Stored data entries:

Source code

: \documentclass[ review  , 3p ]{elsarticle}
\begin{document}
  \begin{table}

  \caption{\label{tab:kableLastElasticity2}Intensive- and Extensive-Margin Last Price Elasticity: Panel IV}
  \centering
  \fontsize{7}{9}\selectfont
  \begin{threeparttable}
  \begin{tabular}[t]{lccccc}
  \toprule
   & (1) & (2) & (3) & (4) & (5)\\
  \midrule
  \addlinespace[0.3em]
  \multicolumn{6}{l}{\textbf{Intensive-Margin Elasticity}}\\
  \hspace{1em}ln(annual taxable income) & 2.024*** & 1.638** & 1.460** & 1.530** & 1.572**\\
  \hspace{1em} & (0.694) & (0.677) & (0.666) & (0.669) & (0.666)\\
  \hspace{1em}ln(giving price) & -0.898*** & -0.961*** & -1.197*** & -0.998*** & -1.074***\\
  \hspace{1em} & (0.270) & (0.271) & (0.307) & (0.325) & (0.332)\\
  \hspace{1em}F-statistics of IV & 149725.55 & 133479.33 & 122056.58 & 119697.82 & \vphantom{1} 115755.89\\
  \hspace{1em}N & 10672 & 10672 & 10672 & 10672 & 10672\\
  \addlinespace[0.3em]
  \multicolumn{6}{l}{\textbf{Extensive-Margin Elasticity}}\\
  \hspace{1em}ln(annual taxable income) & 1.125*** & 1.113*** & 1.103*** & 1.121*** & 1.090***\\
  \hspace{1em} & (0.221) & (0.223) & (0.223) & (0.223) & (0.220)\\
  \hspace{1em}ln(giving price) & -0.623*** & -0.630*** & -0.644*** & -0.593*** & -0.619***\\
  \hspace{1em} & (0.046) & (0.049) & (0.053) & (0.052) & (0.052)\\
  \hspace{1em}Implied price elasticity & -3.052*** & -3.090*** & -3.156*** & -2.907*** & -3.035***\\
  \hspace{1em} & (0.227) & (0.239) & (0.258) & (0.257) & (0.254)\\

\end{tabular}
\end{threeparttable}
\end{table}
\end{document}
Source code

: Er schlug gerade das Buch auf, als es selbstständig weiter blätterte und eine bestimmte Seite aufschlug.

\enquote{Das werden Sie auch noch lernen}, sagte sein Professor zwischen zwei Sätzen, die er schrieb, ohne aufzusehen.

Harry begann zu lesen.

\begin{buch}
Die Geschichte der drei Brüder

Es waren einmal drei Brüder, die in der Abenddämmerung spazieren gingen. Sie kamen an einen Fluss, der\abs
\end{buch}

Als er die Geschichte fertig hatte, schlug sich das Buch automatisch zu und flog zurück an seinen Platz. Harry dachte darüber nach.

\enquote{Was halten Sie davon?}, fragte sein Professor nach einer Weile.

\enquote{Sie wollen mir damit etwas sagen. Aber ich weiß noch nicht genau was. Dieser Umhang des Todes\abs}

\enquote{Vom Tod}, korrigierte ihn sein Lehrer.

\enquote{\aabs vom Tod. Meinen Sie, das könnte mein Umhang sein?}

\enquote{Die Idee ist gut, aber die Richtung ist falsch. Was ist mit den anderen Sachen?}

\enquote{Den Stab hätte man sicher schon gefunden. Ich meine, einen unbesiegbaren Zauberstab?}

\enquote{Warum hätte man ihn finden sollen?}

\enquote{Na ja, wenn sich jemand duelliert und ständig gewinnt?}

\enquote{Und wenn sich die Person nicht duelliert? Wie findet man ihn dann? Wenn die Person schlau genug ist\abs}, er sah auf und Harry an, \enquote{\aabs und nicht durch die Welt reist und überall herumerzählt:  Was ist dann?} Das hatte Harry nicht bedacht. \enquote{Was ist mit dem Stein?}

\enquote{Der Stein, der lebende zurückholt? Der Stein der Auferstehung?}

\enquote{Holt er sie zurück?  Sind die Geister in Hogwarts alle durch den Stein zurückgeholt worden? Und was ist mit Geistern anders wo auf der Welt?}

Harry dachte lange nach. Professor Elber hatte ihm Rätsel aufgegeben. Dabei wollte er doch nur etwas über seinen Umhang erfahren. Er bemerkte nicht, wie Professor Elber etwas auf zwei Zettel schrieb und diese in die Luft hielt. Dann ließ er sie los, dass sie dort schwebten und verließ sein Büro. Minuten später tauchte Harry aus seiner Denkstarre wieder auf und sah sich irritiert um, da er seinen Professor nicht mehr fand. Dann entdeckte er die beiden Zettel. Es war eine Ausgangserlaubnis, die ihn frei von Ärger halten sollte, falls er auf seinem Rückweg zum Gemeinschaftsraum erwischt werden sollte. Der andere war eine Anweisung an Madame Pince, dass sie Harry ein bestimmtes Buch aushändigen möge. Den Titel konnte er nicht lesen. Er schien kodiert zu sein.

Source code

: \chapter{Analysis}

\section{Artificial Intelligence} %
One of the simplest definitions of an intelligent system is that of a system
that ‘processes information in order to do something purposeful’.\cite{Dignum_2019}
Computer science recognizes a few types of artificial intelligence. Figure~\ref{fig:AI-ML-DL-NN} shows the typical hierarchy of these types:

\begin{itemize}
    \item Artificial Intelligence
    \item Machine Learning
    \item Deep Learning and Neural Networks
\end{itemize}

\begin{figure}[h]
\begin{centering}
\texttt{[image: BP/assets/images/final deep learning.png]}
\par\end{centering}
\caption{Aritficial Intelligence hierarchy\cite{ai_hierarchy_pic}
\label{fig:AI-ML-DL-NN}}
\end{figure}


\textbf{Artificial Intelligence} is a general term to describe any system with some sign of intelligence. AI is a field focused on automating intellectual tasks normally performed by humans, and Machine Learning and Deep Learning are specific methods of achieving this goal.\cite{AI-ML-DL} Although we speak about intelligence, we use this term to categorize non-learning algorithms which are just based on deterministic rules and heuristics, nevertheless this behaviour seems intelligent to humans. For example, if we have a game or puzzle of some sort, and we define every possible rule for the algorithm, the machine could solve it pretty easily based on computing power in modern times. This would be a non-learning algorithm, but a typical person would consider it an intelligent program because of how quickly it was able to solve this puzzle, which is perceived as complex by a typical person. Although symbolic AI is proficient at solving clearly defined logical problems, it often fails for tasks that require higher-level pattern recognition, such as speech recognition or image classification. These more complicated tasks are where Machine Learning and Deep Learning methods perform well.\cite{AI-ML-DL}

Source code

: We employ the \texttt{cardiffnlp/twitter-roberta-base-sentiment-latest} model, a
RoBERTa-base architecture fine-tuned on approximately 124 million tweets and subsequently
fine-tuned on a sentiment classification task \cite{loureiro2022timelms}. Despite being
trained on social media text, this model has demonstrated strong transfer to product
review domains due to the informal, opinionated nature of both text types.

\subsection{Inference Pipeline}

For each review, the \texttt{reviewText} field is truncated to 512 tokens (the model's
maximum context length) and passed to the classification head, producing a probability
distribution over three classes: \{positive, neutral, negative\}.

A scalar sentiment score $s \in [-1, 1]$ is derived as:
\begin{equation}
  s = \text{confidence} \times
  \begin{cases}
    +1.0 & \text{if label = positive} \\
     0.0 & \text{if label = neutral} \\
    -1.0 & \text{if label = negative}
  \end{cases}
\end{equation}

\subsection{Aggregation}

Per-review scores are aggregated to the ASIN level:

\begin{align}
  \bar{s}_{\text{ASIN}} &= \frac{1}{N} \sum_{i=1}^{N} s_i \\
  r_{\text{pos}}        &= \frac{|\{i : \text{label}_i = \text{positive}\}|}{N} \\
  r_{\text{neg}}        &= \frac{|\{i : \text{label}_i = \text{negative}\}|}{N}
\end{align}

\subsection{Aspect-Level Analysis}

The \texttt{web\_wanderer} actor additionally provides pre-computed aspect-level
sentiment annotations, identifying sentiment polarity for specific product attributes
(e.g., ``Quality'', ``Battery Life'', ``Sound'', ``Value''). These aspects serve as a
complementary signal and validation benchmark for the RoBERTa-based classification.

## YOUR TASK
Task for the records above: copy every line in which the word "specific" occurs.

## PROBLEM SOLUTION
\textbf{Artificial Intelligence} is a general term to describe any system with some sign of intelligence. AI is a field focused on automating intellectual tasks normally performed by humans, and Machine Learning and Deep Learning are specific methods of achieving this goal.\cite{AI-ML-DL} Although we speak about intelligence, we use this term to categorize non-learning algorithms which are just based on deterministic rules and heuristics, nevertheless this behaviour seems intelligent to humans. For example, if we have a game or puzzle of some sort, and we define every possible rule for the algorithm, the machine could solve it pretty easily based on computing power in modern times. This would be a non-learning algorithm, but a typical person would consider it an intelligent program because of how quickly it was able to solve this puzzle, which is perceived as complex by a typical person. Although symbolic AI is proficient at solving clearly defined logical problems, it often fails for tasks that require higher-level pattern recognition, such as speech recognition or image classification. These more complicated tasks are where Machine Learning and Deep Learning methods perform well.\cite{AI-ML-DL}
sentiment annotations, identifying sentiment polarity for specific product attributes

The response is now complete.